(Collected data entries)
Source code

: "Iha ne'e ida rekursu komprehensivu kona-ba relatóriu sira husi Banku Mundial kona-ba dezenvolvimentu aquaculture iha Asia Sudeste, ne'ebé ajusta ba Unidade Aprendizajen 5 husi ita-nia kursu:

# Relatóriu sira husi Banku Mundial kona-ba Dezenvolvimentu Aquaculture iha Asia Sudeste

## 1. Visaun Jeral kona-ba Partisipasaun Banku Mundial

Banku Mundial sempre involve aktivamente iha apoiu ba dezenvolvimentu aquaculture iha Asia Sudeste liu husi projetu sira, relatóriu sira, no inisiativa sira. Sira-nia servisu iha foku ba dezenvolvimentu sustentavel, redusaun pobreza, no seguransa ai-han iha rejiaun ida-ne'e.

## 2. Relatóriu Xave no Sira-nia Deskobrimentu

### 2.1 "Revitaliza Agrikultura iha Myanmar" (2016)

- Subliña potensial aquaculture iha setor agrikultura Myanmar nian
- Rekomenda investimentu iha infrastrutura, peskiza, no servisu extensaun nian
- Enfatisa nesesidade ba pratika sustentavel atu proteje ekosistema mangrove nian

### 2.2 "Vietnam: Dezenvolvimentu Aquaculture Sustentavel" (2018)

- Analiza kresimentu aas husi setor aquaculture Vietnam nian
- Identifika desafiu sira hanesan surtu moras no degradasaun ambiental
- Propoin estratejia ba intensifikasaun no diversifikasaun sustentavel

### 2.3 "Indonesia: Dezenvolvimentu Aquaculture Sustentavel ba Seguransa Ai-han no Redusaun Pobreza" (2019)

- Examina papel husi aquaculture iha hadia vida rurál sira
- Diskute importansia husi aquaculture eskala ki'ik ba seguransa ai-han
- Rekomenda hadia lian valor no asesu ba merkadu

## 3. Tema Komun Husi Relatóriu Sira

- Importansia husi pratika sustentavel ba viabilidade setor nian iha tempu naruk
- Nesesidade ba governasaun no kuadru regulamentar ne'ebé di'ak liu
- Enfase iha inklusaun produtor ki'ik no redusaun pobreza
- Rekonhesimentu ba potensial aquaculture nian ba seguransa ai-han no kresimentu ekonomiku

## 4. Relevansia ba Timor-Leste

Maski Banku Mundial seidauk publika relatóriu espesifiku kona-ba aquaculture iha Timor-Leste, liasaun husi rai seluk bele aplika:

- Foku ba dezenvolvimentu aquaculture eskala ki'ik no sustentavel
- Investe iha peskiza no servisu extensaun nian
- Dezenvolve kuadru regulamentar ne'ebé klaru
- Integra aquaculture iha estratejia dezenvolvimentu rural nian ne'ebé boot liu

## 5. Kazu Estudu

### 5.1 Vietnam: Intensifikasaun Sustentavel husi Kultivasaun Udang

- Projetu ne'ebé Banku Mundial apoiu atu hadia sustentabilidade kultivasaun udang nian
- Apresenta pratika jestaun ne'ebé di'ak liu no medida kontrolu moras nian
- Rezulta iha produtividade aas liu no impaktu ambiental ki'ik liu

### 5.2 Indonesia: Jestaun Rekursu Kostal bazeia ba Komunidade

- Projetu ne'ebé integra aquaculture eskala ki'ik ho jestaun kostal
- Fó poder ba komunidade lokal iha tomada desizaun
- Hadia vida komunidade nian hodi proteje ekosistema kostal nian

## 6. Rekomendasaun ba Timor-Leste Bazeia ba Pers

* Task directions: Line by line, count how many lines of the entries contain the word "kona", and give only that number.

* Answer to this task: 4